01The problem with typical AI metrics

The most commonly reported AI KPIs share a characteristic: they measure activity rather than value. Number of active users tells you how many people have logged in. It tells you nothing about whether those people are doing more valuable work as a result. Licence utilisation tells you what proportion of licences are being used. It says nothing about whether those uses are generating business benefit.

User satisfaction scores tell you whether users like the tool. They do not tell you whether the tool is producing better outcomes than alternatives would. They are also systematically biased upward: people who use a tool frequently tend to report satisfaction with it regardless of its objective impact, because they have cognitively adjusted their expectations to match the reality.

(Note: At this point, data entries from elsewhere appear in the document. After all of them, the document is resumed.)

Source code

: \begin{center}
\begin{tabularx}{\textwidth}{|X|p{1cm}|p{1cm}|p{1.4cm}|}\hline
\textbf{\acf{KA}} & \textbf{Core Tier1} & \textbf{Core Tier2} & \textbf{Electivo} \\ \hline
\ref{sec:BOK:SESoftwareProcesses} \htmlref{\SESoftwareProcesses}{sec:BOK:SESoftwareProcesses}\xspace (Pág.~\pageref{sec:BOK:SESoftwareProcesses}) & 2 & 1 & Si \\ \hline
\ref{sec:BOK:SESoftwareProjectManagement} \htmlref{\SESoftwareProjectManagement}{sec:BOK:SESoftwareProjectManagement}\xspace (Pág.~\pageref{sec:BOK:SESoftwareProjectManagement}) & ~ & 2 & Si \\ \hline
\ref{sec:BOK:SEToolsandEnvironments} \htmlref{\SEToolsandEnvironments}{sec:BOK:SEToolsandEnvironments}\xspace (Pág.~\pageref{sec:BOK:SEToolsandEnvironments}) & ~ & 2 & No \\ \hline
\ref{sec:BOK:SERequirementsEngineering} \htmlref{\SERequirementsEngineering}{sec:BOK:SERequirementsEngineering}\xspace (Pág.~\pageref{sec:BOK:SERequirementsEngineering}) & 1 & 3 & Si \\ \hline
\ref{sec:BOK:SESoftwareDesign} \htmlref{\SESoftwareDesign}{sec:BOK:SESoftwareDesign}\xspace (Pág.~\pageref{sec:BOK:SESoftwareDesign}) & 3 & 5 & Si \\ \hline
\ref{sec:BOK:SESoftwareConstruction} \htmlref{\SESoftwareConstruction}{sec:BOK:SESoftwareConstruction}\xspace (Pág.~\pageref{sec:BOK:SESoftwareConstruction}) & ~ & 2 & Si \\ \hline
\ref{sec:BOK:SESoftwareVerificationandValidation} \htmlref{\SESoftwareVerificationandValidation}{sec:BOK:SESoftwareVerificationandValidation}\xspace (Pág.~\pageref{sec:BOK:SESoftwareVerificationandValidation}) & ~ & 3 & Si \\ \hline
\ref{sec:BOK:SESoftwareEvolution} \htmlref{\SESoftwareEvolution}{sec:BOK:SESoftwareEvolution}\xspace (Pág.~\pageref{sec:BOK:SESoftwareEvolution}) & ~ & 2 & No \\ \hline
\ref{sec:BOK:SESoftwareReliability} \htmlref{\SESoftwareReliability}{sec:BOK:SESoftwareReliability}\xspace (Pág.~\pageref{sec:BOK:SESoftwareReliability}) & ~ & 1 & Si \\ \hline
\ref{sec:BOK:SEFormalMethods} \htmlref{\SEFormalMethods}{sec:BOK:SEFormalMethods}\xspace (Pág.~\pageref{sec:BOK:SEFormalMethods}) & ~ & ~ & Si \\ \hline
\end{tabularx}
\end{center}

A CFO who receives these metrics as evidence of AI programme success will, quite correctly, not find them compelling. The question they are answering is whether the business is better off for having made this investment. Utilisation and satisfaction metrics do not answer that question.

02The three KPI categories that CFOs respect

Business-outcome AI KPIs fall into three categories that CFOs understand and respect.

Productivity KPIs measure the output produced per unit of input (typically time) for AI-enabled versus non-AI-enabled processes. They require a baseline measurement before AI deployment, a consistent measurement methodology, and conversion of time savings to financial value using loaded cost rates. The output is a cost-equivalent value that can be set against the AI investment cost.

Quality KPIs measure the accuracy, completeness, or compliance of AI-enabled outputs compared to the baseline. Error rates in financial processing, compliance rate in customer communications, completeness scores in due diligence reports: these are quality metrics that translate directly into financial value through the cost of errors, rejections, or non-compliance.

Revenue KPIs measure the direct impact of AI on revenue-generating activities: sales cycle length, conversion rates, average deal value, customer retention rates, or new product development speed. These require more sophisticated measurement design (usually controlled comparison or A/B testing) but produce the most compelling ROI evidence when they can be attributed to AI deployment.

03Designing for measurement from the start

The most common reason AI programmes cannot produce CFO-credible KPIs is that measurement was not designed into the programme from the start. The AI was deployed, users adopted it, and six months later the question was asked: how do we demonstrate the value? By that point, the baseline data that would have enabled before-and-after comparison no longer exists, the control group that would have enabled attribution is not available, and the metrics that are being tracked are the ones that happened to be available rather than the ones that are relevant to the business case.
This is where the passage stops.